To verify the effectiveness of the framework in this paper, we test the prediction results when the network layer in the framework is replaced by traditional machine learning methods. Moreover, the accuracy of the prediction of subcosts is tested under different total cost prediction results. According to the results in Table 4, when the total cost prediction is correct, the method fails in all cases for the sub-cost intervals only 21% of the time, which is much lower than traditional machine learning methods. Correspondingly, according to the results in Table 4, when the total cost prediction is incorrect, the sub-cost interval prediction fails in all cases by 24% compared to the correct case, which is the largest improvement compared to the other cases and remains lower than the traditional method. Thus, it can be demonstrated that the neural network method used in this paper, which can better capture the non-linear relationship between subcosts and total costs, outperforms traditional machine learning methods.
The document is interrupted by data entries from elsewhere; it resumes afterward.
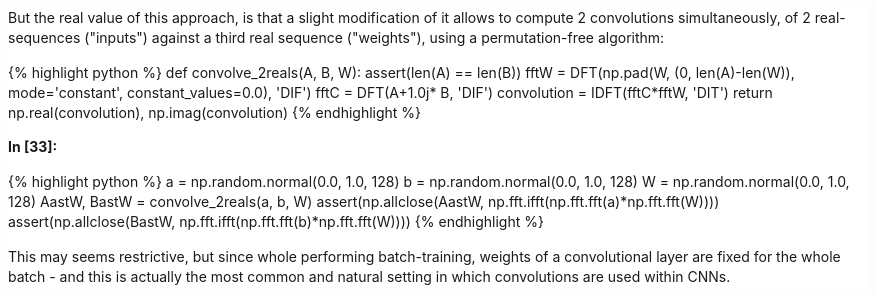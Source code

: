 
<div><p>
But the real value of this approach, is that a slight modification of it allows
to compute 2 convolutions simultaneously, of 2 real-sequences ("inputs") against
a third real sequence ("weights"), using a permutation-free algorithm:
</p></div>

{% highlight python %}
def convolve_2reals(A, B, W):
    assert(len(A) == len(B))
    fftW = DFT(np.pad(W, (0, len(A)-len(W)), mode='constant', constant_values=0.0), 'DIF')
    fftC = DFT(A+1.0j* B, 'DIF')
    convolution = IDFT(fftC*fftW, 'DIT')
    return np.real(convolution), np.imag(convolution)
{% endhighlight %}


**In [33]:**

{% highlight python %}
a = np.random.normal(0.0, 1.0, 128)
b = np.random.normal(0.0, 1.0, 128)
W = np.random.normal(0.0, 1.0, 128)
AastW, BastW = convolve_2reals(a, b, W)
assert(np.allclose(AastW, np.fft.ifft(np.fft.fft(a)*np.fft.fft(W))))
assert(np.allclose(BastW, np.fft.ifft(np.fft.fft(b)*np.fft.fft(W))))
{% endhighlight %}

<div><p>
This may seems restrictive, but since whole performing batch-training, weights of a convolutional layer are fixed for the whole batch - and this is actually the most common and natural setting in which convolutions are used within CNNs.
</p></div>
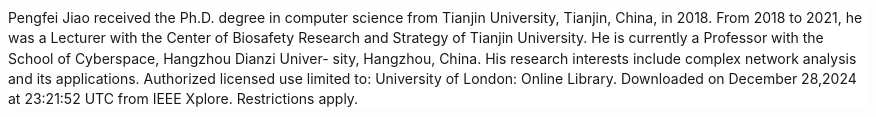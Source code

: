 Pengfei Jiao received the Ph.D. degree in computer science from Tianjin University, Tianjin, China, in 2018. From 2018 to 2021, he was a Lecturer with the Center of Biosafety Research and Strategy of Tianjin University. He is currently a Professor with the School of Cyberspace, Hangzhou Dianzi Univer- sity, Hangzhou, China. His research interests include complex network analysis and its applications.
Authorized licensed use limited to: University of London: Online Library. Downloaded on December 28,2024 at 23:21:52 UTC from IEEE Xplore. Restrictions apply.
Finally, to verify the robustness of the framework, the operation of the network is tested at different learning rates in this paper, and the results are shown in Figure 4. The convergence rate is fast at higher learning rates, but the accuracy as well as the loss gradually converge to the same level at the end. This proves that the network is stable.

5.3.2. Experimental Results on the Feature Importance

Decision trees based on the trained network are shown in Figure 5. Compared with the decision trees built by the traditional method, the prediction accuracy of the our decision tree for the total cost is 0.71, which is much greater than the 0.45 of the traditional decision tree method. The decision tree generated by this method has more Gini nodes with 0 and a clearer judgement process.

Based on the generated decision tree, the importance of the features is calculated and the results are shown in Table 5 and Figure 6. Among them, N-stage and T-stage are significantly more important than the last five features, and M-stage is significantly less important than the first six features.

6. Conclusion

This paper presents an interpretable and personalized medical cost interval prediction framework based on multitask learning over data on mobile ends. It can predict total cost intervals based on the subcost intervals of the medical process, and the importance of each feature for cost interval prediction can be obtained using a decision tree approach based on the trained neural network’s weight parameters. To begin, this paper uses a multitask learning approach to obtain the subcost intervals in the medical process and mine their correlation to exploit the value of the data; second, the subcosts pass through the full connection layer to predict the total cost intervals; finally, in order to determine the importance of patient characteristics in predicting cost intervals, the decision tree’s Gini coefficient calculation method is reconstructed by using full connection layer weights of subcosts to predict total costs. Furthermore, to improve the speed of model training and convergence, the data is preprocessed using logistic regression methods, and ResNet structure is used to keep the network identity Mapping.

Data Availability

The data presented in this study are available on request from the corresponding authors.

Conflicts of Interest

The authors declare that they have no conflicts of interest.

Acknowledgments

This work was supported by Ministry of Science and Technology of Sichuan Province Program (No. 2021YFG0018, 2022YFG0038).